▸ What you are asked to do: The entries follow. Copy every line in which "access" appears.

▸ Collected data:
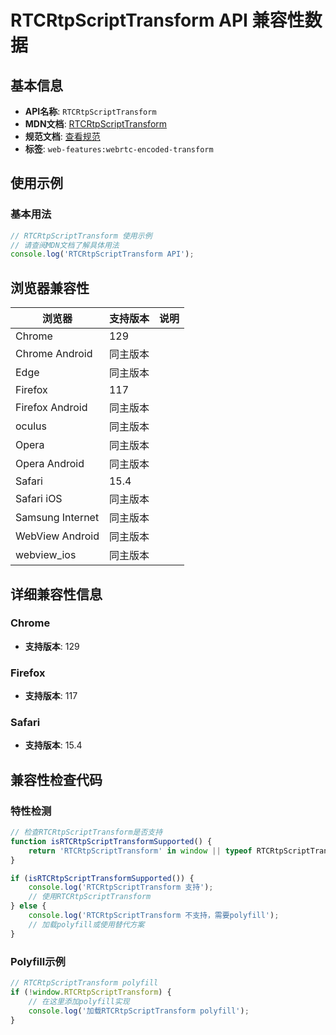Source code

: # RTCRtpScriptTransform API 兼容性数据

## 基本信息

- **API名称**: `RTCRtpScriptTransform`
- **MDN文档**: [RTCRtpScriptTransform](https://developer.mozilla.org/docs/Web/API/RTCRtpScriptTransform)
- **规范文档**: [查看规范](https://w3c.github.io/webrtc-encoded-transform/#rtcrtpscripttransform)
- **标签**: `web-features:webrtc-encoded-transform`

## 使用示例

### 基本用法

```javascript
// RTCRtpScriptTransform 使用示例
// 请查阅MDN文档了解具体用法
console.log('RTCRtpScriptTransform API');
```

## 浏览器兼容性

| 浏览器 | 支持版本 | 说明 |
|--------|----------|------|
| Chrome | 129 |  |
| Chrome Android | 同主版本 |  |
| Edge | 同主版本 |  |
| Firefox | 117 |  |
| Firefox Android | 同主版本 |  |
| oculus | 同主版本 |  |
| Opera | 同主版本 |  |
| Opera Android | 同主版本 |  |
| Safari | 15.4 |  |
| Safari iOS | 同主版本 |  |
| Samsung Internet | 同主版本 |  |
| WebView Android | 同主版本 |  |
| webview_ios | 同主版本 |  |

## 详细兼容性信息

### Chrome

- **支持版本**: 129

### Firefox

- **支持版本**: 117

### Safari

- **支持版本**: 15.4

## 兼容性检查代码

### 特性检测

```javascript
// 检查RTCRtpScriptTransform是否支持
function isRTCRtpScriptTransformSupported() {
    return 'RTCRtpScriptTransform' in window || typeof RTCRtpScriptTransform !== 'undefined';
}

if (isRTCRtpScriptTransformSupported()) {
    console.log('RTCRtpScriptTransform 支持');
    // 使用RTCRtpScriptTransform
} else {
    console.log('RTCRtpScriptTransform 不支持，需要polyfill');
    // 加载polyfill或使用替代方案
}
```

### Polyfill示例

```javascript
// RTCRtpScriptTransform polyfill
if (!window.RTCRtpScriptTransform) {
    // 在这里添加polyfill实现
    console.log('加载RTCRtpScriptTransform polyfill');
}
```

...

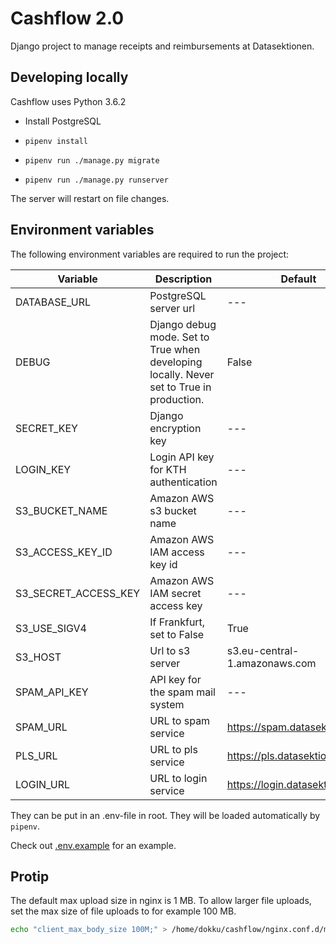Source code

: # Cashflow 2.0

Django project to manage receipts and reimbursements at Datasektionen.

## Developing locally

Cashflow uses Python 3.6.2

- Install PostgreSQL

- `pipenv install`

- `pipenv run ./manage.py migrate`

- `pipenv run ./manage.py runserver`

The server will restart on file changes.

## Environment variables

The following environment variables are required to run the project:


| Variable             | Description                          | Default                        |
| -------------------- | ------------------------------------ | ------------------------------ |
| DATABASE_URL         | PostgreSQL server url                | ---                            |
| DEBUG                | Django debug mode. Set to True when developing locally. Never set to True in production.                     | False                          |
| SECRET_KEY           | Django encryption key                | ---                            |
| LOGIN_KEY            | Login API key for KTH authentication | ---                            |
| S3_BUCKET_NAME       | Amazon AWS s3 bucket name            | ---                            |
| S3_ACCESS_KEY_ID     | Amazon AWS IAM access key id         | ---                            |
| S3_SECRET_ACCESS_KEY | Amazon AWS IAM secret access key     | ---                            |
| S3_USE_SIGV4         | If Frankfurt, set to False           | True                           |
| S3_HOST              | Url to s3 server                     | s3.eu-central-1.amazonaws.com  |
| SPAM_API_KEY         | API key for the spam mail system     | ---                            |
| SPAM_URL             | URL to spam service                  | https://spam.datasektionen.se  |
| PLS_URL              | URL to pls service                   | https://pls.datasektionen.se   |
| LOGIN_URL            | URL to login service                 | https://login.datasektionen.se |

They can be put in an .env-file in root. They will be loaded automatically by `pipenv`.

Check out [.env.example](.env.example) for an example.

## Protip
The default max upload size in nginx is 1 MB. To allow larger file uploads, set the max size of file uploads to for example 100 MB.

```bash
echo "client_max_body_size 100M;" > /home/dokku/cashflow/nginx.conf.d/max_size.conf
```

* * *

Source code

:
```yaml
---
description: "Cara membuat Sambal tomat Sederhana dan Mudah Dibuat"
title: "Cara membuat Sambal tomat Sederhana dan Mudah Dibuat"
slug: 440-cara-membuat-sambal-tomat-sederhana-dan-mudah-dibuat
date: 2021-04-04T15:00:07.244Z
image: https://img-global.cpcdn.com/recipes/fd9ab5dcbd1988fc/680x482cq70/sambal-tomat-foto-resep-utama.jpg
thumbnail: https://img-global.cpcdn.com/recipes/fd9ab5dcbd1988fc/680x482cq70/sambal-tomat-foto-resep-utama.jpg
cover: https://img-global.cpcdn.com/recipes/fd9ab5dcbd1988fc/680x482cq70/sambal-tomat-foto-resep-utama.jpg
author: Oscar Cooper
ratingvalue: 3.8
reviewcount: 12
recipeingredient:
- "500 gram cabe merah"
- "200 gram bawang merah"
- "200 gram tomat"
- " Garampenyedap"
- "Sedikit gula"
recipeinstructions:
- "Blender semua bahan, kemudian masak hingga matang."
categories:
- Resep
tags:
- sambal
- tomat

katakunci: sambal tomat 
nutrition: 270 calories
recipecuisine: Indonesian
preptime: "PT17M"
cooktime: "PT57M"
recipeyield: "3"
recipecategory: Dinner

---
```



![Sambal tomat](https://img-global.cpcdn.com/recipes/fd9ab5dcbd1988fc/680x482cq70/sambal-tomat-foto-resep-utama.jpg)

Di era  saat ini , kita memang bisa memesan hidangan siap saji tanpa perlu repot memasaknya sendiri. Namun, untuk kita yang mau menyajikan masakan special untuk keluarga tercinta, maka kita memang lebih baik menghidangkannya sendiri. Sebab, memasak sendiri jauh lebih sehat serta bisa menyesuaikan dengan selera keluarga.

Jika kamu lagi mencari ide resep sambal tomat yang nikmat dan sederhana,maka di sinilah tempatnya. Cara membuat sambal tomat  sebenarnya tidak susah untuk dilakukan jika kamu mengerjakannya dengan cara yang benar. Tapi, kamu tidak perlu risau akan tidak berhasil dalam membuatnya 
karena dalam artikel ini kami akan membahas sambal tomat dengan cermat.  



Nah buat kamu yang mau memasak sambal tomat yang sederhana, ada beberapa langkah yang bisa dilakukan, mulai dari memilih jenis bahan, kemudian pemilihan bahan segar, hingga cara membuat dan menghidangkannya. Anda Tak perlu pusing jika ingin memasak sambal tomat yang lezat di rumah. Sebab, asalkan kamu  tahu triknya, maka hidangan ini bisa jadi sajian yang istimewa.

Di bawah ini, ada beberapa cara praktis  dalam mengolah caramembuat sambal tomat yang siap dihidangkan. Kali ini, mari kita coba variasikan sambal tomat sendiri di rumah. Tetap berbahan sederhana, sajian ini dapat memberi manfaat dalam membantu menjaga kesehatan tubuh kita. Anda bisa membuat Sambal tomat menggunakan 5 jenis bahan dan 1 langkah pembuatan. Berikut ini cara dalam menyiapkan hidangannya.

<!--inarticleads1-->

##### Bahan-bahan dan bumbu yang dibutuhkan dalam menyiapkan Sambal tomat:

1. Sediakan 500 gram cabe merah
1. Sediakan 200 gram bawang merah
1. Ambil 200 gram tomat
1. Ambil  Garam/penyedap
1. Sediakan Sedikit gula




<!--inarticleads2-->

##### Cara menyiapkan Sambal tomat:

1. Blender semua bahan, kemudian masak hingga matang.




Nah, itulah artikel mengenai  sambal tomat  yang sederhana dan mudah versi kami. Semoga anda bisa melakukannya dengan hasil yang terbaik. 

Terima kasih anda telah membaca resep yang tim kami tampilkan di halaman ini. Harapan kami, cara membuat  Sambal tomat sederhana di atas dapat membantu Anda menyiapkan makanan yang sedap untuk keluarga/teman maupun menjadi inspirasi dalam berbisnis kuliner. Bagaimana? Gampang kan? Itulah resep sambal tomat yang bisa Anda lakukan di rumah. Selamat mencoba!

▸ Problem solution:
| S3_ACCESS_KEY_ID     | Amazon AWS IAM access key id         | ---                            |
| S3_SECRET_ACCESS_KEY | Amazon AWS IAM secret access key     | ---                            |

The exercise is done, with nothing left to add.